__Work task__
Count the lines of the data below that include the string "Explanation", and provide nothing but the result.

*** Begin section ***

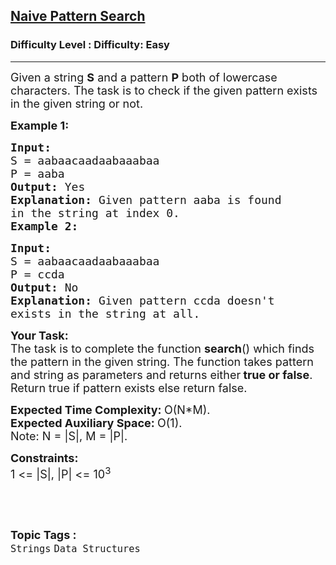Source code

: <h2><a href="https://www.geeksforgeeks.org/problems/naive-pattern-search-1587115620/1?page=8&category=Strings&sortBy=submissions">Naive Pattern Search</a></h2><h3>Difficulty Level : Difficulty: Easy</h3><hr><div class="problems_problem_content__Xm_eO"><p><span style="font-size:18px">Given a string <strong>S</strong> and a pattern <strong>P</strong> both of lowercase characters. The task is to check if the given pattern exists in the given string or not. </span></p>

<p><span style="font-size:18px"><strong>Example 1:</strong></span></p>

<pre><span style="font-size:18px"><strong>Input:
</strong>S = aabaacaadaabaaabaa
P = aaba
<strong>Output: </strong>Yes<strong>
Explanation: </strong>Given pattern aaba is found
in the string at index 0.</span>
<span style="font-size:18px"><strong>Example 2:</strong></span></pre>

<pre><span style="font-size:18px"><strong>Input:
</strong>S = aabaacaadaabaaabaa
P = ccda
<strong>Output: </strong>No<strong>
Explanation: </strong>Given pattern ccda doesn't
exists in the string at all.</span>
</pre>

<p><span style="font-size:18px"><strong>Your Task:</strong><br>
The task is to complete the function <strong>search</strong>() which finds the pattern in the given string. The function takes pattern and string as parameters and returns either<strong> true or false</strong>. Return true if pattern exists else return false.</span></p>

<p><span style="font-size:18px"><strong>Expected Time Complexity:&nbsp;</strong>O(N*M).<br>
<strong>Expected Auxiliary Space:&nbsp;</strong>O(1).<br>
Note: N = |S|, M = |P|.</span></p>

<p><span style="font-size:18px"><strong>Constraints:</strong><br>
1 &lt;= |S|, |P| &lt;= 10<sup>3</sup></span></p>

<p>&nbsp;</p>
</div><br><p><span style=font-size:18px><strong>Topic Tags : </strong><br><code>Strings</code>&nbsp;<code>Data Structures</code>&nbsp;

*** End section ***

__Result of the exercise__
2